The orientation of hydraulic fractures controls the productivity from hydrocarbon reservoirs. Productivity from low permeability formations is greatly improved having multiple fractures oriented transversely rather than longitudinally, relative to a horizontal wellbore. Analytical approximations from the literature for the longitudinal and transverse fracturing stresses are modified to incorporate pore pressure effects and then used to develop a criterion for the orientation of fractures initiating from perforated wells. The validity of this criterion is assessed numerically and is found to overestimate transverse fracture initiation, which occurs under a narrow range of conditions; when the formation tensile strength is below a critical value and the breakdown pressure within a "window."

In horizontal wells, it is easier to achieve longitudinal fracture initiation, as transverse fracture initiation only occurs over a narrow wellbore pressure-at-breakdown window, while longitudinal fracture initiation occurs at comparatively higher wellbore pressures. The numerical study shows that in contradiction with existing analytical approximations, the tangential stress which induces transverse fracture initiation, is a stronger function of wellbore pressure just as the stress inducing longitudinal fracture initiation is. This reduces the breakdown pressure window for transverse fracture initiation compared to what the derived analytical approximations predict. Furthermore, this creates an additional constraint for transverse fracture initiation; the critical tensile strength value, which determines the maximum tensile strength for which transverse fracture initiation is possible for a given stress state.

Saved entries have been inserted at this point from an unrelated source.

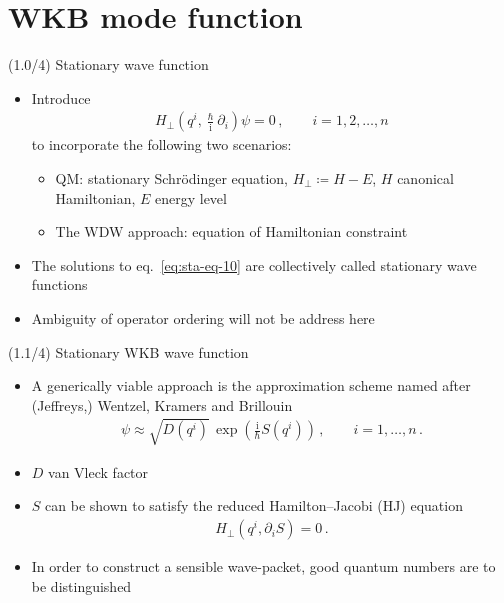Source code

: \documentclass[mathserif]{beamer}
\newcommand{\rfun}[2]{#1\mathopen{}\left(#2\right)\mathclose{}}
\newcommand\mi{\mathrm{i}} %
\begin{document}
\section{WKB mode function}


\begin{frame}{(1.0/4) Stationary wave function}
\begin{itemize}
\item
Introduce
\begin{align}
 \rfun{H_\perp}{q^i, \tfrac{\hslash}{\mi}\partial_i} \psi = 0\,,\qquad
 i = 1, 2, \ldots, n
 \label{eq:sta-eq-10}
\end{align}
to incorporate the following two scenarios:
\begin{itemize}
    \item QM: stationary Schr\"odinger equation, $H_\perp \coloneqq H - E$, $H$ canonical Hamiltonian, $E$ energy level
    \item The WDW approach: equation of Hamiltonian constraint
\end{itemize}
\item
The solutions to eq.\ \eqref{eq:sta-eq-10} are collectively called \alert{stationary wave functions}
\item
Ambiguity of operator ordering will not be address here
\end{itemize}
\end{frame}

\begin{frame}{(1.1/4) Stationary WKB wave function}
\begin{itemize}
\item A generically viable approach is the approximation scheme named after
(Jeffreys,) Wentzel, Kramers and Brillouin
    \begin{align}
    \psi \approx \sqrt{\rfun{D}{q^i}}\,
    \rfun{\exp}{\tfrac{\mi}{\hslash} \rfun{S}{q^i}}\,,
    \qquad
    i = 1, \ldots, n\,.
\end{align}
    \item $D$ van Vleck factor
    \item $S$ can be shown to satisfy the reduced Hamilton--Jacobi (HJ) equation
\begin{align}
    \rfun{H_\perp}{q^i, \partial_i S} = 0\,.
    \label{eq:packet-100}
\end{align}
    \item
    In order to construct a sensible wave-packet, \alert{good quantum numbers} are to be distinguished
\end{itemize}
\end{frame}
\end{document}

The range of the in-situ stress states where transverse fracture initiation is promoted can be visualized in dimensionless plots for perforated wells. This is useful for completion engineers; when targeting low permeability formations, wells must be made to induce multiple transverse fractures. A numerical simulation scheme performed on several stress states demonstrates frequent occurrence of longitudinal fracture initiation, implying that the propagating fracture re-orients in the near-wellbore region to become aligned perpendicular to the least compressive in-situ principal stress. This is the cause of near-wellbore tortuosity, which in turn is a cause completions and production-related problems, such as early screenouts and post-stimulation well underperformance.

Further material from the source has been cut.